He need not have bothered. They've been dating for years.
Still, Satan, who has many names but is known to his colleagues in the Detroit Police crime lab as 44-year-old Thomas Feliccia of Roseville, seemed pleased with the uncharacteristically magnanimous gesture.
"I just thought it was the right thing to do," he said, his pointed chin wagging.
Mary, sitting across from a hellacious bonfire, appreciated it.
"Satan and I decided tonight that we would be friends. But only for tonight," she said.
"She's calling a truce," said Jesus who, as 27-year-old James Drain of Hamtramck, was dating 22-year-old Stacy Dumas of Hamtramck long before she donned her homemade Mary getup.
Such is life at the Theatre Bizarre, a one-night-only extravaganza that has transformed six lots on an otherwise unremarkable stretch of State Fair near Woodward into an eye-popping macabre carnival midway each year since the dawn of the new millennium.
Starting in a seemingly abandoned house filled with faux dead bodies wrapped in plastic and hanging from hooks, partygoers entered a bloody kitchen adorned with realistic-looking human limbs.
Spurred on by intermittent blasts from a hidden air cannon, visitors entered a long, winding corridor sheathed in black plastic and full of fog but devoid of light.
After a few tense, sensory-deprived minutes of fumbling forward, they emerged into a vibrant spectacle of light, sound and humanity.
On their right, volunteers in a cinder block garage filled mugs with beer. On their left, a skeleton hanging at the end of a noose hovered above a dunk tank.
Giant placards touting Zombo the Clown and circus freaks loomed above the crowd of about 2,000 people. A Swiss Miss, Pocahontas, a witch and a would-be Madonna from her Material Girl phase dirty danced on stage while Country Bob & the Blood Farmers spit out a punk tune.
In the middle of it all was John Dunivant, a seemingly mild-mannered freelance illustrator.
Clad in a costume that suggested a dog-faced homeless boy, the 33-year-old Oak Park artist said he and four friends began Theatre Bizarre five years ago when they transformed six rather plain backyards into one massive party space.
"It was never meant to be like this," he said as the Detroit Cobras went on stage around 1:30 Sunday morning. "It was a just a backyard party, and we just kept challenging ourselves."
Exhausted from the rush to complete final details -- the giant clown skull above the stage was finished hours before doors opened at 7 p.m. Saturday -- Dunivant said the entire affair is produced by friends and family who volunteer their time and labor.
Planning for the next year's event begins right after the party, as volunteers start dismantling a set as elaborate as a Hollywood production, Dunivant said, adding that part of the discussion is whether the hosts have the energy to do it again.

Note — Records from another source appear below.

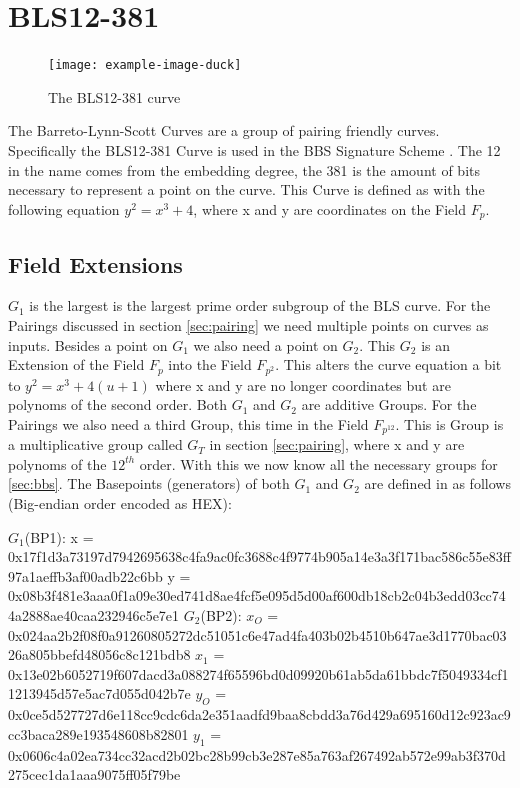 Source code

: \documentclass[
	a4paper               %
	,bibliography=totoc   %
	,listof=totoc         %
	,monolingual
	twoside=false,
]{bfhthesis}              %
\begin{document}
\section{BLS12-381}
\begin{figure}[h]
    \centering
	\texttt{[image: example-image-duck]}
	\caption{The BLS12-381 curve}
	\label{fig:bls12381}
\end{figure}
The Barreto-Lynn-Scott Curves \cite{pairing-friendly-curves} are a group of pairing friendly curves. 
Specifically the BLS12-381 Curve is used in the BBS Signature Scheme \cite{bbs-signature-scheme}.
The 12 in the name comes from the embedding degree, the 381 is the amount of bits necessary to represent a point on the curve.
This Curve is defined as with the following equation $y^2 = x^3 + 4$, where x and y are coordinates on the Field $F_p$.

\subsection{Field Extensions}
$G_1$ is the largest is the largest prime order subgroup of the BLS curve.
For the Pairings discussed in section \ref{sec:pairing} we need multiple points on curves as inputs.
Besides a point on $G_1$ we also need a point on $G_2$.
This $G_2$ is an Extension of the Field $F_p$ into the Field $F_{p^2}$.
This alters the curve equation a bit to $y^2 = x^3 + 4(u + 1)$ where x and y are no longer coordinates but are polynoms of the second order.
Both $G_1$ and $G_2$ are additive Groups.
For the Pairings we also need a third Group, this time in the Field $F_{p^{12}}$.
This is Group is a multiplicative group called $G_T$ in section \ref{sec:pairing}, where x and y are polynoms of the $12^{th}$ order.
With this we now know all the necessary groups for \ref{sec:bbs}.
The Basepoints (generators) of both $G_1$ and $G_2$ are defined in \cite{pairing-friendly-curves} as follows (Big-endian order encoded as HEX):\newline

\boldmath$G_1$(BP1):\newline
x = 0x17f1d3a73197d7942695638c4fa9ac0fc3688c4f9774b905a14e3a3f171bac586c55e83ff97a1aeffb3af00adb22c6bb
y = 0x08b3f481e3aaa0f1a09e30ed741d8ae4fcf5e095d5d00af600db18cb2c04b3edd03cc744a2888ae40caa232946c5e7e1\newline\newline
\boldmath$G_2$(BP2):\newline
$x_O$ = 0x024aa2b2f08f0a91260805272dc51051c6e47ad4fa403b02b4510b647ae3d1770bac0326a805bbefd48056c8c121bdb8
$x_1$ = 0x13e02b6052719f607dacd3a088274f65596bd0d09920b61ab5da61bbdc7f5049334cf11213945d57e5ac7d055d042b7e
$y_O$ = 0x0ce5d527727d6e118cc9cdc6da2e351aadfd9baa8cbdd3a76d429a695160d12c923ac9cc3baca289e193548608b82801
$y_1$ = 0x0606c4a02ea734cc32acd2b02bc28b99cb3e287e85a763af267492ab572e99ab3f370d275cec1da1aaa9075ff05f79be
\end{document}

Last year was almost the last show, Dunivant said. But organizers decided to do it again this year. Construction typically begins on Aug. 1, but started a bit late this year.
The purpose of the party is pleasure, not profit, Dunivant said. Although admission is a bit pricey -- in advance or at the door -- it includes beer, live bands, a DJ and more mundane amenities like portable toilets and security guards. A film crew was on hand recording this year's spectacle.
Detroit police monitored activities from the street and forayed into the party to make observations, but the crowd, at least from 11 p.m. Saturday to 3 a.m. Sunday, was well-behaved. While the aroma of marijuana occasionally wafted overhead, there were few obviously intoxicated people in the crowd, which was limited to people 21-and-over who were required to wear costumes.
Mike Hard, singer for punk rockers the Thrall, said the party is one of the secret events that make Detroit great.
"I've played all over the (expletive) world and there's nothing as good as this," he said. "It's so (expletive) Detroit; it's decadent, but still proud."
Dunivant's mother, Ginny, flew up from Florida to take tickets and help out. Her husband, Larry, used his carpentry skills to help create the party's abandoned carnival atmosphere.
Ginny Dunivant said her son's dream is to run a haunted house that looks like Norman Bates' Victorian mansion in the film "Psycho." She said she took him to a carnival when he was young, only to learn that he was terrified of clowns.
Those days are over.
"Most children look forward to Christmas," she said. "John looks forward to Halloween."